Однако такие предостережения в 1980-е гг. касались только ВИЧ/СПИДа и не затрагивали саму тему искоренения болезней или объявленной новой эры в медицине и здравоохранении. Эту задачу пришлось взять на себя Медицинскому институту при Национальной академии наук, который в 1992 г. опубликовал знаковую статью «Новые инфекции: микробиологические угрозы здоровью в США». Сигнал тревоги был подхвачен сразу и повсеместно. В 1994 г. Центры по контролю и профилактике заболеваний (ЦКЗ) выработали свой ответ на кризисную ситуацию и учредили журнал Emerging Infectious Diseases
(«Возникающие инфекционные болезни»); в 1995 г. отозвался Национальный совет по науке и технике, а 36 ведущих международных медицинских журналов пошли на небывалый шаг, объявив январь 1996 г. месяцем новых болезней и подготовив тематические выпуски, всецело посвященные новым инфекциям. В тот же год президент США Билл Клинтон опубликовал информационный бюллетень «Борьба с угрозой новых инфекционных заболеваний», обозначив их как «одну из наиболее значимых проблем здравоохранения и безопасности, стоящих перед мировым сообществом»{255}. Кроме того, по вопросам новых инфекций в Конгрессе США состоялись слушания перед комитетом Сената по труду и человеческим ресурсам, где председатель комитета Нэнси Кассебаум заметила: «В будущем новые стратегии должны начинаться с повышения осведомленности.

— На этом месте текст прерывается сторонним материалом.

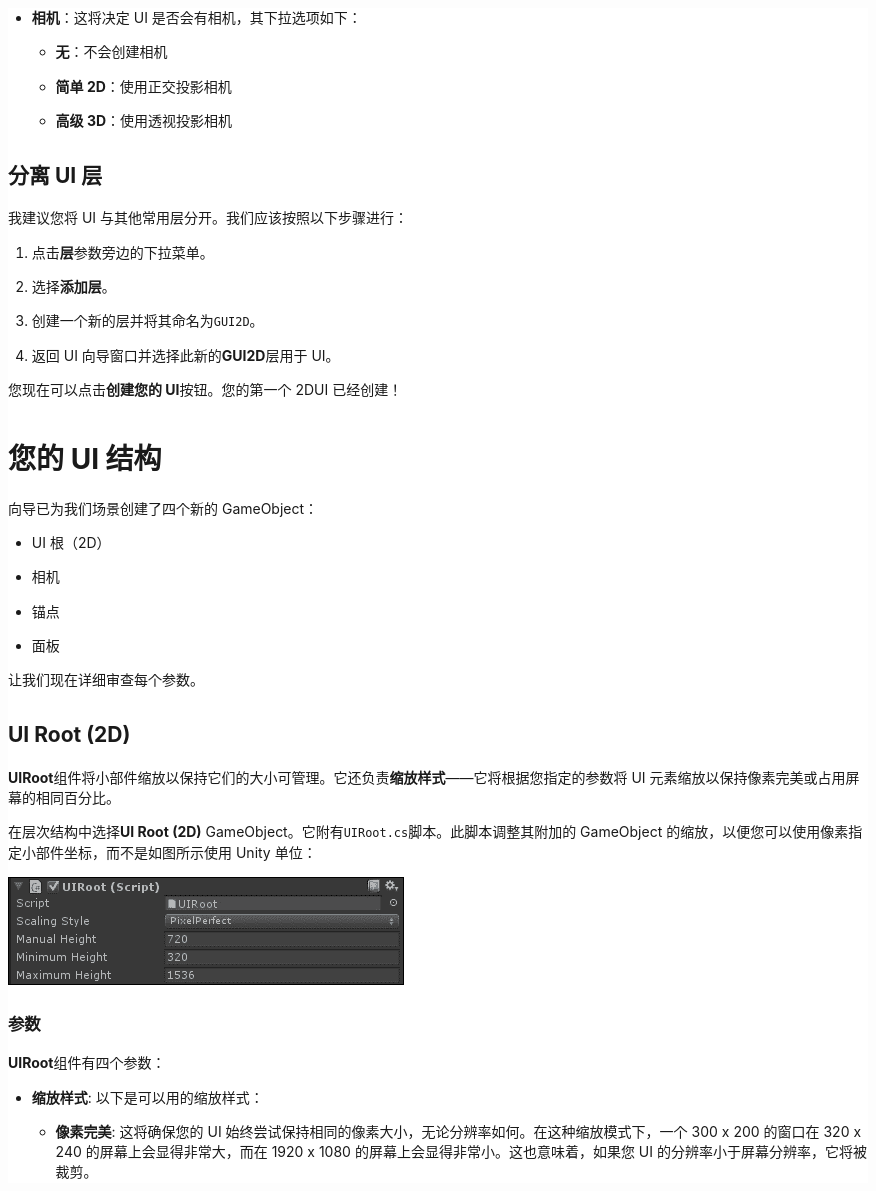+   **相机**：这将决定 UI 是否会有相机，其下拉选项如下：

    +   **无**：不会创建相机

    +   **简单 2D**：使用正交投影相机

    +   **高级 3D**：使用透视投影相机

## 分离 UI 层

我建议您将 UI 与其他常用层分开。我们应该按照以下步骤进行：

1.  点击**层**参数旁边的下拉菜单。

1.  选择**添加层**。

1.  创建一个新的层并将其命名为`GUI2D`。

1.  返回 UI 向导窗口并选择此新的**GUI2D**层用于 UI。

您现在可以点击**创建您的 UI**按钮。您的第一个 2DUI 已经创建！

# 您的 UI 结构

向导已为我们场景创建了四个新的 GameObject：

+   UI 根（2D）

+   相机

+   锚点

+   面板

让我们现在详细审查每个参数。

## UI Root (2D)

**UIRoot**组件将小部件缩放以保持它们的大小可管理。它还负责**缩放样式**——它将根据您指定的参数将 UI 元素缩放以保持像素完美或占用屏幕的相同百分比。

在层次结构中选择**UI Root (2D)** GameObject。它附有`UIRoot.cs`脚本。此脚本调整其附加的 GameObject 的缩放，以便您可以使用像素指定小部件坐标，而不是如图所示使用 Unity 单位：

![UI Root (2D)](img/8667OT_01_03.jpg)

### 参数

**UIRoot**组件有四个参数：

+   **缩放样式**: 以下是可以用的缩放样式：

    +   **像素完美**: 这将确保您的 UI 始终尝试保持相同的像素大小，无论分辨率如何。在这种缩放模式下，一个 300 x 200 的窗口在 320 x 240 的屏幕上会显得非常大，而在 1920 x 1080 的屏幕上会显得非常小。这也意味着，如果您 UI 的分辨率小于屏幕分辨率，它将被裁剪。
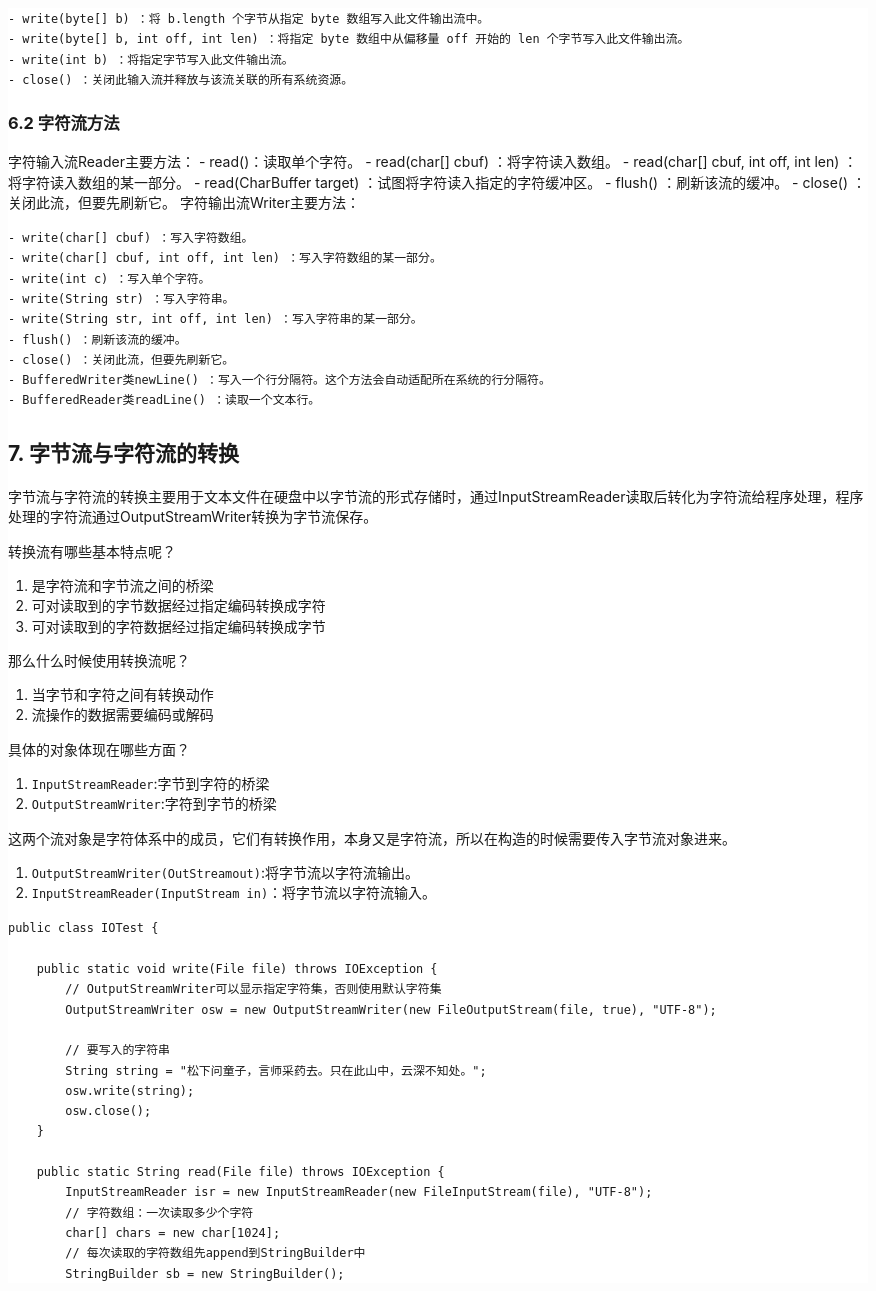     - write(byte[] b) ：将 b.length 个字节从指定 byte 数组写入此文件输出流中。
    - write(byte[] b, int off, int len) ：将指定 byte 数组中从偏移量 off 开始的 len 个字节写入此文件输出流。
    - write(int b) ：将指定字节写入此文件输出流。
    - close() ：关闭此输入流并释放与该流关联的所有系统资源。

### 6.2 字符流方法
字符输入流Reader主要方法：
    - read()：读取单个字符。
    - read(char[] cbuf) ：将字符读入数组。
    - read(char[] cbuf, int off, int len) ： 将字符读入数组的某一部分。
    - read(CharBuffer target) ：试图将字符读入指定的字符缓冲区。
    - flush() ：刷新该流的缓冲。
    - close() ：关闭此流，但要先刷新它。
    字符输出流Writer主要方法：

    - write(char[] cbuf) ：写入字符数组。
    - write(char[] cbuf, int off, int len) ：写入字符数组的某一部分。
    - write(int c) ：写入单个字符。
    - write(String str) ：写入字符串。
    - write(String str, int off, int len) ：写入字符串的某一部分。
    - flush() ：刷新该流的缓冲。
    - close() ：关闭此流，但要先刷新它。
    - BufferedWriter类newLine() ：写入一个行分隔符。这个方法会自动适配所在系统的行分隔符。
    - BufferedReader类readLine() ：读取一个文本行。
## 7. 字节流与字符流的转换
字节流与字符流的转换主要用于文本文件在硬盘中以字节流的形式存储时，通过InputStreamReader读取后转化为字符流给程序处理，程序处理的字符流通过OutputStreamWriter转换为字节流保存。

转换流有哪些基本特点呢？
1. 是字符流和字节流之间的桥梁
2. 可对读取到的字节数据经过指定编码转换成字符
3. 可对读取到的字符数据经过指定编码转换成字节

那么什么时候使用转换流呢？

1. 当字节和字符之间有转换动作
2. 流操作的数据需要编码或解码

具体的对象体现在哪些方面？

1. `InputStreamReader`:字节到字符的桥梁
2. `OutputStreamWriter`:字符到字节的桥梁

这两个流对象是字符体系中的成员，它们有转换作用，本身又是字符流，所以在构造的时候需要传入字节流对象进来。

1. `OutputStreamWriter(OutStreamout)`:将字节流以字符流输出。
2. `InputStreamReader(InputStream in)`：将字节流以字符流输入。
```
public class IOTest {
	
	public static void write(File file) throws IOException {
		// OutputStreamWriter可以显示指定字符集，否则使用默认字符集
		OutputStreamWriter osw = new OutputStreamWriter(new FileOutputStream(file, true), "UTF-8");

		// 要写入的字符串
		String string = "松下问童子，言师采药去。只在此山中，云深不知处。";
		osw.write(string);
		osw.close();
	}

	public static String read(File file) throws IOException {
		InputStreamReader isr = new InputStreamReader(new FileInputStream(file), "UTF-8");
		// 字符数组：一次读取多少个字符
		char[] chars = new char[1024];
		// 每次读取的字符数组先append到StringBuilder中
		StringBuilder sb = new StringBuilder();
```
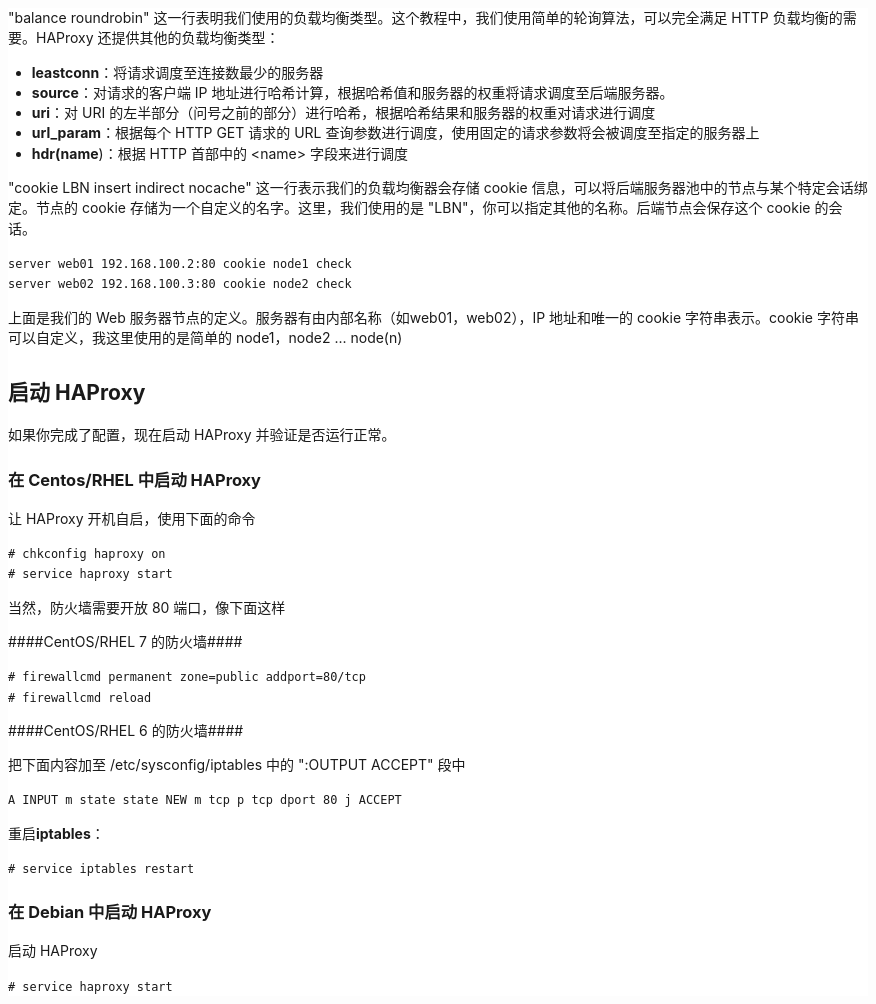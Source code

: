 "balance roundrobin" 这一行表明我们使用的负载均衡类型。这个教程中，我们使用简单的轮询算法，可以完全满足 HTTP 负载均衡的需要。HAProxy 还提供其他的负载均衡类型：

- **leastconn**：将请求调度至连接数最少的服务器­
- **source**：对请求的客户端 IP 地址进行哈希计算，根据哈希值和服务器的权重将请求调度至后端服务器。
- **uri**：对 URI 的左半部分（问号之前的部分）进行哈希，根据哈希结果和服务器的权重对请求进行调度
- **url_param**：根据每个 HTTP GET 请求的 URL 查询参数进行调度，使用固定的请求参数将会被调度至指定的服务器上
- **hdr(name**)：根据 HTTP 首部中的 \<name> 字段来进行调度 

"cookie LBN insert indirect nocache" 这一行表示我们的负载均衡器会存储 cookie 信息，可以将后端服务器池中的节点与某个特定会话绑定。节点的 cookie 存储为一个自定义的名字。这里，我们使用的是 "LBN"，你可以指定其他的名称。后端节点会保存这个 cookie 的会话。 

    server web01 192.168.100.2:80 cookie node1 check 
    server web02 192.168.100.3:80 cookie node2 check 

上面是我们的 Web 服务器节点的定义。服务器有由内部名称（如web01，web02），IP 地址和唯一的 cookie 字符串表示。cookie 字符串可以自定义，我这里使用的是简单的 node1，node2 ... node(n)

## 启动 HAProxy ##

如果你完成了配置，现在启动 HAProxy 并验证是否运行正常。

### 在 Centos/RHEL 中启动 HAProxy ###

让 HAProxy 开机自启，使用下面的命令

    # chkconfig haproxy on
    # service haproxy start 

当然，防火墙需要开放 80 端口，像下面这样

####CentOS/RHEL 7 的防火墙####

    # firewall­cmd ­­permanent ­­zone=public ­­add­port=80/tcp
    # firewall­cmd ­­reload 

####CentOS/RHEL 6 的防火墙####

把下面内容加至 /etc/sysconfig/iptables 中的 ":OUTPUT ACCEPT" 段中

    ­A INPUT ­m state ­­state NEW ­m tcp ­p tcp ­­dport 80 ­j ACCEPT 

重启**iptables**：

    # service iptables restart 

### 在 Debian 中启动 HAProxy ###

启动 HAProxy

    # service haproxy start 
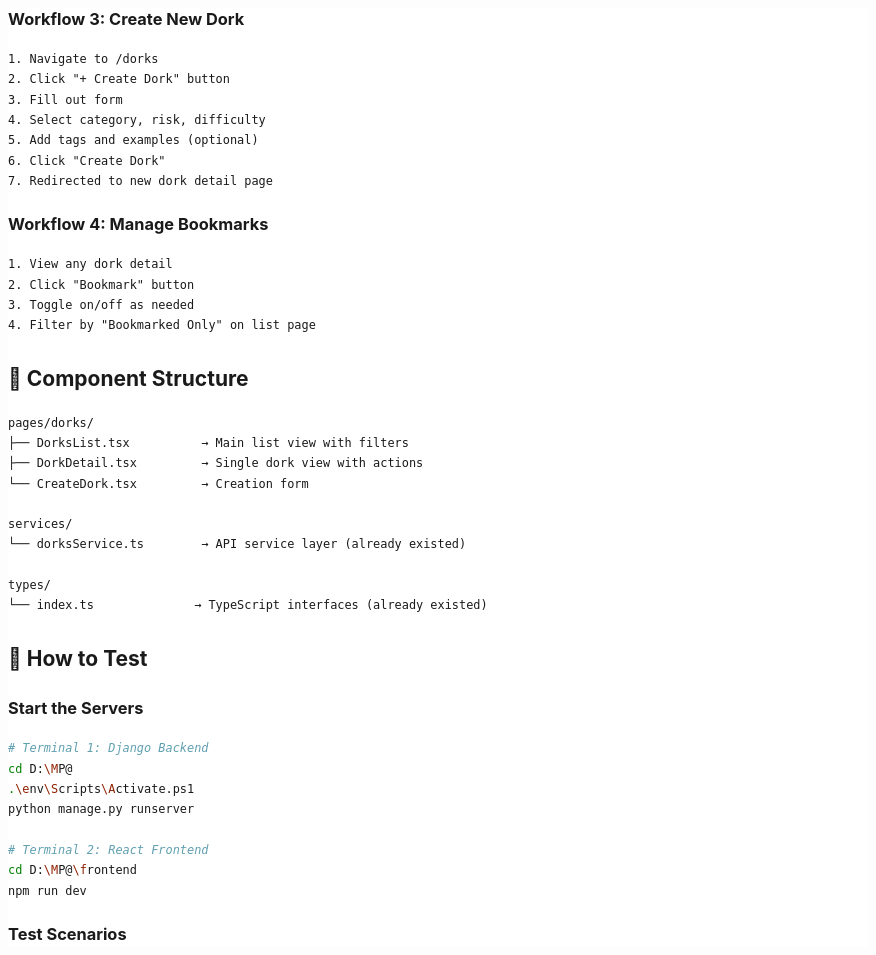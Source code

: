 ### Workflow 3: Create New Dork
```
1. Navigate to /dorks
2. Click "+ Create Dork" button
3. Fill out form
4. Select category, risk, difficulty
5. Add tags and examples (optional)
6. Click "Create Dork"
7. Redirected to new dork detail page
```

### Workflow 4: Manage Bookmarks
```
1. View any dork detail
2. Click "Bookmark" button
3. Toggle on/off as needed
4. Filter by "Bookmarked Only" on list page
```

## 🎨 Component Structure

```
pages/dorks/
├── DorksList.tsx          → Main list view with filters
├── DorkDetail.tsx         → Single dork view with actions
└── CreateDork.tsx         → Creation form

services/
└── dorksService.ts        → API service layer (already existed)

types/
└── index.ts              → TypeScript interfaces (already existed)
```

## 🚀 How to Test

### Start the Servers

```bash
# Terminal 1: Django Backend
cd D:\MP@
.\env\Scripts\Activate.ps1
python manage.py runserver

# Terminal 2: React Frontend
cd D:\MP@\frontend
npm run dev
```

### Test Scenarios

Нам надо заново вооружить нашу страну и весь мир, чтобы одолеть врагов, которых мы считали уже побежденными. Эти сражения, как мы поняли из 15-летнего опыта борьбы со СПИДом, не будут ни легкими, ни дешевыми и не обеспечат нам скорой победы»{256}. И наконец, в 1997 г., чтобы привлечь внимание международного сообщества, ВОЗ заявила темой Всемирного дня здоровья, который отмечается 7 апреля каждого года, «Новые инфекционные болезни: мировые угрозы, мировые ответы» и напомнила, что в «глобальной деревне» ни одна страна от них не защищена.О новых неожиданных опасностях заговорили не только ученые, законодательная власть и медицинское сообщество. Угроза широко освещалась и в прессе, особенно в свете трех событий 1990-х гг., послуживших мрачными уроками всему миру. Первое событие – крупная эпидемия азиатской холеры в Южной и Центральной Америке, начавшаяся в Перу и быстро распространившаяся по всему континенту. В 16 странах было зарегистрировано 400 000 заболевших, 4000 погибли (см. главу 13). Целое столетие на Американских континентах холеры не было, и визит незваной гостьи напомнил, сколь хрупки достижения здравоохранения. Поскольку холера распространяется через загрязненные фекалиями воду и еду, ее можно считать «градусником нищеты», безотказным индикатором социальной запущенности и бытовой неустроенности. Поэтому вспышка этой болезни в западных странах в конце XX в. и вызвала такое потрясение и внезапное осознание собственной уязвимости. Газета The New York Times
рассказала своим читателям о «диккенсовских трущобах Латинской Америки» в Лиме и в других города, где люди черпают воду для питья прямо из «запруженной нечистотами реки Римак» и прочих загрязненных водоемов{257}.Вторым новостным событием в области эпидемических заболеваний стала вспышка чумы в индийских штатах Гуджарат и Махараштра в сентябре и октябре 1994 г. Число жертв было относительно небольшим, сообщалось о 700 случаях заболевших и 56 умерших, однако известие, что чума распространилась как в бубонной, так и в легочной формах, вызвало почти библейский исход сотен тысяч людей из промышленного города Сурат. Это обошлось Индии примерно в 1,8 млрд долл., потерянных в сферах торговли и туризма, а также спровоцировало панику по всему миру. The New York Times
объясняла, что несоразмерный масштабам инцидента страх был вызван тем, что «чума» – слово с выраженным эмоциональным окрасом, поднимающее воспоминания о Черной смерти, которая убила четверть населения Европы и вызывала страшные бедствия на протяжении 500 лет. «Индийская чума, – продолжала газета, – яркое напоминание о том, что старая болезнь, когда-то считавшаяся побежденной, может неожиданно разразиться когда и где угодно»{258}.